Headlines: Aug. 10, 2022

· The Pulse
  • An update is scheduled for today on the Valley Line LRT extension, with the ATU Local 569 union expecting another delay due to the transition of the temporary 510X route into the more permanent Route 73.
  • The city is recruiting five people to serve on the new Office of the Councillors Budget Review Task Force, whose job will be to review existing policies for councillor budgets and ensure equity across all 12 ward offices. Information about how to apply is available online, along with an official recruitment profile. Applications are due by Aug. 22.
  • Const. Hunter Robinz of the Edmonton Police Service, who was accused by his ex-fiancée of assault and keeping an unsecured gun at home, was fined $1,000 for keeping an unauthorized EPS carbine in his bedroom closet along with two clips of live ammunition. He avoided assault charges because the judge found "frailties" in the evidence of both parties and was legally required to give the accused the benefit of the doubt. According to an EPS spokesperson, Robinz is now suspended without pay. He is also scheduled for an unrelated trial next year on charges of sexual assault, unauthorized computer access, and breach of trust.

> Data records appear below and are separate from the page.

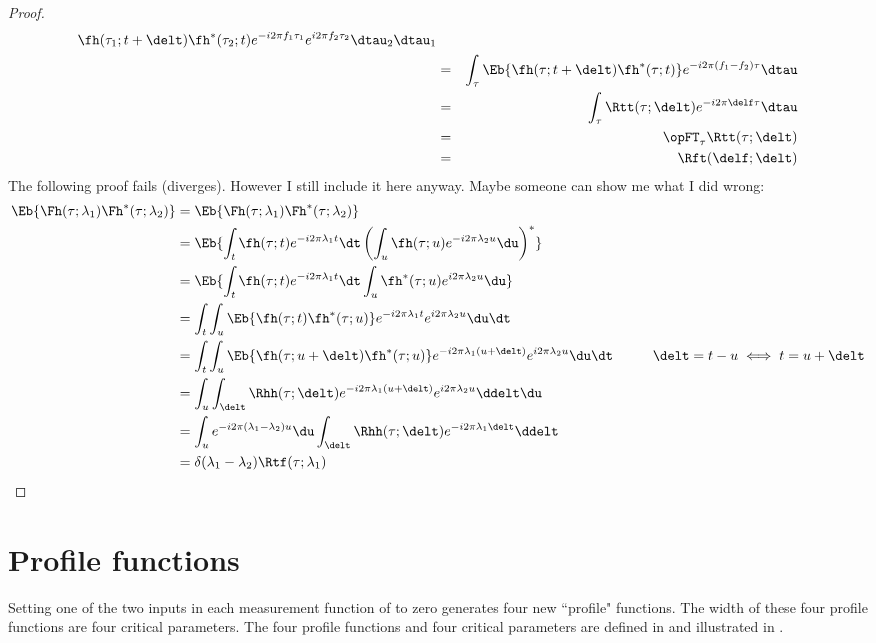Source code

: \begin{proof}
\begin{eqnarray*}
{             \fh(\tau_1;t+\delt) \fh^\ast(\tau_2;t) }
              e^{-i2\pi f_1\tau_1}e^{i2\pi f_2\tau_2} 
            \dtau_2 \dtau_1
   \\&=& \int_{\tau}\Eb{
             \fh(\tau;t+\delt) \fh^\ast(\tau;t) }
              e^{-i2\pi (f_1-f_2)\tau}
            \dtau
   \\&=& \int_{\tau}\Rtt(\tau;\delt)
              e^{-i2\pi \delf \tau}
            \dtau
   \\&=& \opFT_\tau \Rtt(\tau;\delt)
   \\&=& \Rft(\delf;\delt)
\end{eqnarray*}
The following proof fails (diverges).
However I still include it here anyway.
Maybe someone can show me what I did wrong:
\begin{align*}
  \Eb{ \Fh(\tau;\lambda_1) \Fh^\ast(\tau;\lambda_2) }
    &= \Eb{ \Fh(\tau;\lambda_1) \Fh^\ast(\tau;\lambda_2) }
  \\&= \Eb{   \int_t \fh(\tau;t) e^{-i2\pi\lambda_1 t} \dt
       \left( \int_u \fh(\tau;u) e^{-i2\pi\lambda_2 u} \du \right)^\ast
       }
  \\&= \Eb{ \int_t \fh     (\tau;t) e^{-i2\pi\lambda_1 t} \dt
            \int_u \fh^\ast(\tau;u) e^{ i2\pi\lambda_2 u} \du 
       }
  \\&= \int_t \int_u  \Eb{ \fh(\tau;t) \fh^\ast(\tau;u) }
            e^{-i2\pi\lambda_1t} e^{ i2\pi\lambda_2u} \du \dt 
  \\&= \int_t \int_u  \Eb{ \fh(\tau;u+\delt) \fh^\ast(\tau;u) }
            e^{-i2\pi\lambda_1(u+\delt)} e^{ i2\pi\lambda_2u} \du \dt 
       \hspace{1cm}\delt=t-u \iff t=u+\delt
  \\&= \int_u \int_{\delt}  \Rhh(\tau;\delt)
            e^{-i2\pi\lambda_1(u+\delt)} e^{ i2\pi\lambda_2u} \ddelt \du 
  \\&= \int_u e^{-i2\pi(\lambda_1-\lambda_2)u} \du 
       \int_{\delt}  \Rhh(\tau;\delt) e^{-i2\pi\lambda_1\delt}  \ddelt 
  \\&= \delta(\lambda_1-\lambda_2)\Rtf(\tau;\lambda_1)
\end{align*}
\end{proof}
\section{Profile functions}
Setting one of the two inputs in each 
measurement function of  to zero
generates four new ``profile" functions.
The width of these four profile functions are four critical parameters.
The four profile functions and four critical parameters are
defined in  and 
illustrated in .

  • Claims that Edmonton Oilers owner Daryl Katz paid for sex with a 17-year-old and an accusation of sex trafficking have been dropped from the U.S. court case by the counterclaimants who made them, saying they have since learned that the woman was in fact 18 at the time of the event. "I want to personally apologize for any harm the erroneous factual claims may have caused to Mr. Katz and his family," their lawyer said.
  • Players of Microsoft Flight Simulator can now learn to fly at the Edmonton International Airport while exploring terminals, runways, and surrounding scenery. The pack can be purchased online from the developer for US$16.
  • Data from Alberta Children's Services shows that 49 children died while receiving child intervention services in 2021-22, the highest number on record and 16 higher than the previous year. Thirty-nine of the children were Indigenous. Provincial data also shows that over 70% of the roughly 8,100 children and youth in provincial care each month last year were Indigenous. "The continuation of the Sixties Scoop, of Indian Residential School, is still happening today," said Audra Foggin, a Sixties Scoop survivor and an assistant professor of child studies at Mount Royal University.
  • The Alberta Gaming, Liquor and Cannabis Commission (AGLC) has revised its rules so that cannabis stores are allowed to remove window coverings and have products be visible from outside. In a letter to stores, the AGLC said the decision was made following a "significant rise" in robberies, particularly in Calgary. However, the letter warned stores not to take the opportunity to display street-facing promotions, which remain forbidden under federal cannabis advertising restrictions. "Today's news is a win for our employees' safety, and our ability to continue pushing back against illicit market operators," tweeted Omar Khan of High Tide, the company that owns Canna Cabana.